O trabalho de Relações Públicas é vital para comunicar com clareza sobre processos e etapas a serem realizados, evitar rumores e aproximar o público da empresa. A reputação se constrói pelo relacionamento com o público, e se essa relação é coerente e autêntica, a sustentabilidade e a imagem do negócio estão garantidas.
Entrevista Nota 10 — Em um cenário de crise, como a comunicação interna pode apoiar na redução de rumores e garantir que os colaboradores se sintam parte do processo de superação? Quais elementos você considera essenciais para alinhar as mensagens entre os diferentes departamentos da empresa e garantir uma comunicação eficaz durante situações críticas?
Flávia Pinho — Em crises, a comunicação interna é essencial para fortalecer a coesão e o comprometimento dos colaboradores. Ao longo de minha carreira, vivenciei situações que demandaram uma comunicação interna robusta e empática para manter a moral elevada e evitar rumores.
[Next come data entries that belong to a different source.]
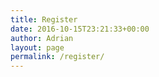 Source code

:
 ```yaml
---
title: Register
date: 2016-10-15T23:21:33+00:00
author: Adrian
layout: page
permalink: /register/
---
```

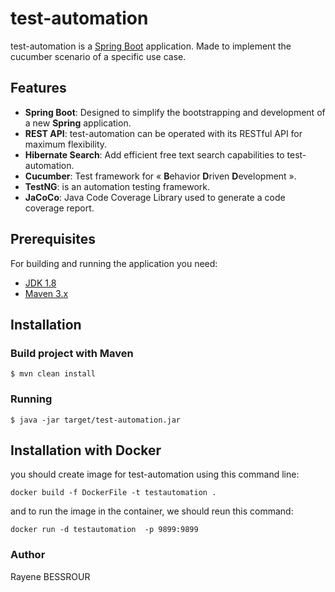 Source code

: # test-automation

test-automation is a [Spring Boot](http://projects.spring.io/spring-boot/) application. Made to implement the cucumber scenario of a specific use case.

## Features
-   **Spring Boot**: Designed to simplify the bootstrapping and development of a new **Spring** application.
-   **REST API**: test-automation can be operated with its RESTful API for maximum flexibility.
-  **Hibernate Search**: Add efficient free text search capabilities to test-automation.
- **Cucumber**: Test framework for « **B**ehavior **D**riven **D**evelopment ».
- **TestNG**: is an automation testing framework.
-  **JaCoCo**: Java Code Coverage Library used to generate a code coverage report.

## Prerequisites


For building and running the application you need:

-   [JDK 1.8](http://www.oracle.com/technetwork/java/javase/downloads/jdk8-downloads-2133151.html)
-   [Maven 3.x](https://maven.apache.org/)
##  Installation
###  Build project with Maven
```
$ mvn clean install
```
### Running
```
$ java -jar target/test-automation.jar
```

## Installation with Docker
you should create image for test-automation using this command line: 
```
docker build -f DockerFile -t testautomation . 
```
and to run the image in the container, we should reun this command:
```
docker run -d testautomation  -p 9899:9899
```

###  Author
Rayene BESSROUR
Comunicação é sobre pessoas, e os colaboradores precisam ser informados em primeira mão, pois atuam como verdadeiros embaixadores da marca e são guardiões da reputação. Eles serão aliados no combate às fake news e na disseminação dos fatos como verdadeiramente são.
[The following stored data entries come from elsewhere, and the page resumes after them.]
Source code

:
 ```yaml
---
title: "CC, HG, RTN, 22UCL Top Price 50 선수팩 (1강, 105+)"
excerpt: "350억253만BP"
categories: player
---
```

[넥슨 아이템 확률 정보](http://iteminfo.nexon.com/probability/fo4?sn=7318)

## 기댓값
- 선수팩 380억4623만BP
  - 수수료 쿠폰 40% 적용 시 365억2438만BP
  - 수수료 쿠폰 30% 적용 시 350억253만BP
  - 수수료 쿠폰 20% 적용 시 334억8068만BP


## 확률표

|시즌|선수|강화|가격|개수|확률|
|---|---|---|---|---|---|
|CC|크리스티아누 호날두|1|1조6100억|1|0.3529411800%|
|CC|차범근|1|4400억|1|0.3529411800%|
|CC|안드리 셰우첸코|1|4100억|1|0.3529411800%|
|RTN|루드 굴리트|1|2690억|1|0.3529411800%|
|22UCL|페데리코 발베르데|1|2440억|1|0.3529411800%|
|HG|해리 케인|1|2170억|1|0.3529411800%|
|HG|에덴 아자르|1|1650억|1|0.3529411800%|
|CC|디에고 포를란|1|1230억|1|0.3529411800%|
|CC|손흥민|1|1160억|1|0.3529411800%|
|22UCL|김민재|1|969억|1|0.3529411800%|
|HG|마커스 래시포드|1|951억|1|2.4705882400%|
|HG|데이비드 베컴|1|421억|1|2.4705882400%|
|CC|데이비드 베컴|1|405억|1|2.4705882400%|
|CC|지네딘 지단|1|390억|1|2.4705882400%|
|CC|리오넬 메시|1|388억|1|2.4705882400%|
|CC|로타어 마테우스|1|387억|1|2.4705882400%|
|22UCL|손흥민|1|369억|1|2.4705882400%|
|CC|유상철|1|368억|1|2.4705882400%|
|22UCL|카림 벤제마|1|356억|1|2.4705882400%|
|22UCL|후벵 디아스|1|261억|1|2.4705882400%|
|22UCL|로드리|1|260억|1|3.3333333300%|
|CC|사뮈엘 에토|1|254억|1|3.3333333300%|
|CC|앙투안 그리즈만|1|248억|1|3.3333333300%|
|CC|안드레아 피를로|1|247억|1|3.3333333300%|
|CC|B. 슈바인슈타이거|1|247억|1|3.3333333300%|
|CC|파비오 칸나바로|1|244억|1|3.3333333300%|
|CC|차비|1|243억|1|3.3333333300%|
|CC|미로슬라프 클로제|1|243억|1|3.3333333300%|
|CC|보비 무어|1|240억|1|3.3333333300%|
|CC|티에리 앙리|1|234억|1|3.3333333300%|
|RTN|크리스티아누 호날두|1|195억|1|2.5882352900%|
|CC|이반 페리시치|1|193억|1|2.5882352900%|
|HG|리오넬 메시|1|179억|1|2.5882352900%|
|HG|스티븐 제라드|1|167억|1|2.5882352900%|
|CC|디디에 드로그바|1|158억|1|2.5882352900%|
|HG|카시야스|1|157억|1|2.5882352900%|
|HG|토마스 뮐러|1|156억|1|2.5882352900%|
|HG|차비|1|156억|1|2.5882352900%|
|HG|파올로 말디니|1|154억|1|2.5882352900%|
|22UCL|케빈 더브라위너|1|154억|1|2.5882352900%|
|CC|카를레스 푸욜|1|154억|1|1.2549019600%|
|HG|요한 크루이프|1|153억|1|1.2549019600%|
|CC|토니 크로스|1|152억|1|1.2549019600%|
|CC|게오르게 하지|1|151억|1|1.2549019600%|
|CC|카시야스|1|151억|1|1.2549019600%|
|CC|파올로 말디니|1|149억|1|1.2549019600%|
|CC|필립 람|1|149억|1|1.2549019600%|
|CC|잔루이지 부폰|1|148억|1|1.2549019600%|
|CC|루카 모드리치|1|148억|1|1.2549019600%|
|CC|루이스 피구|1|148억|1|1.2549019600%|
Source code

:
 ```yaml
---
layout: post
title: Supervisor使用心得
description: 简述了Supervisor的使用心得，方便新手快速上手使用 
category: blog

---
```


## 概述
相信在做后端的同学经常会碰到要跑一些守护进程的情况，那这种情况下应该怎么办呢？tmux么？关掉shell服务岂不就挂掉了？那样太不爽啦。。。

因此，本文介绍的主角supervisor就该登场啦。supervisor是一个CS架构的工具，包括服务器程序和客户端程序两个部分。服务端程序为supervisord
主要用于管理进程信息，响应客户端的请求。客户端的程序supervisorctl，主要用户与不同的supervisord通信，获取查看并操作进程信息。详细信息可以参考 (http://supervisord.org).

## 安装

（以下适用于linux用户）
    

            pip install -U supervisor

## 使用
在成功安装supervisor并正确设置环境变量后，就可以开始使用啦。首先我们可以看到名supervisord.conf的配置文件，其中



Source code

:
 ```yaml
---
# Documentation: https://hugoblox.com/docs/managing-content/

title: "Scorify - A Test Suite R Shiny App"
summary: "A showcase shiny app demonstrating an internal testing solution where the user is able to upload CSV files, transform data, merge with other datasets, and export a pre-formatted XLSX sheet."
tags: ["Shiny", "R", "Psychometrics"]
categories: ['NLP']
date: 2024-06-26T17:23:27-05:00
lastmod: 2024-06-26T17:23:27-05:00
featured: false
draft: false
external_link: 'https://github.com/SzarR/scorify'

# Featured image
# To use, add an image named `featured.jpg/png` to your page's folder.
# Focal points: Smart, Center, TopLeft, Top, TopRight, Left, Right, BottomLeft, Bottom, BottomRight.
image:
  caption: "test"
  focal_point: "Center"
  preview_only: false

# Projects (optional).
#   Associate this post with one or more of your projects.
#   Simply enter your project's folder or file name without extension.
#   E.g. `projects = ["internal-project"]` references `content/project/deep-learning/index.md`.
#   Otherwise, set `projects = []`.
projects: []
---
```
Portanto, um dos principais elementos na comunicação de crise é que colaboradores bem informados e engajados defendem a reputação da empresa. Um segundo ponto é que clareza, consistência e transparência são cruciais para alinhar mensagens entre departamentos/áreas. Para tanto, recomendo um canal de comunicação centralizado e seguro, onde líderes possam se conectar diretamente com a equipe e responder a dúvidas, fortalecendo o senso de pertencimento e confiança.
Outro destaque é o papel do CEO ou do líder da crise, idealmente alguém do C-level (diretoria), essencial para tranquilizar os colaboradores e mostrar o compromisso da organização em mitigar a crise.
Uma estratégia igualmente fundamental é estabelecer um Comitê de Crise, crucial para garantir que todas as áreas estratégicas estejam focadas na solução. Informar o público interno sobre a implantação do Comitê dá segurança aos colaboradores de que a empresa está comprometida em resolver o problema. Na crise, agilidade, precisão e transparência são fundamentais para construir mensagens críveis e reforçar que a empresa está empenhada na superação do incidente.
Entrevista Nota 10 — Quais tendências em comunicação corporativa você acredita que terão maior impacto nos próximos anos, especialmente em termos de transparência e engajamento?
Flávia Pinho — A comunicação corporativa se volta cada vez mais para práticas de transparência e personalização, atendendo às demandas dos consumidores por propósito claro e ações concretas. Em minha experiência com multinacionais e setores diversos, percebo que o público deseja um diálogo aberto, personalizado e envolvente.
No cenário atual, as empresas devem responder a demandas de ESG com práticas éticas – temas que definem a relevância da marca. Com minha vivência, vejo que transparência e tecnologia são eixos estratégicos que fidelizam e engajam.
O futuro da comunicação corporativa, por mais que inclua novas métricas, inteligência artificial e novas tecnologias, deve continuar focado em pessoas. Afinal, a comunicação só é crível se for autêntica, ágil e demonstrar empatia com o público. Apesar de novas ferramentas, se não desenvolvermos ações de comunicação de forma genuína e in loco com nossos stakeholders, o convencimento e os resultados serão pífios. Os desafios são grandes, mas as oportunidades para os novos comunicadores são ainda maiores e possíveis!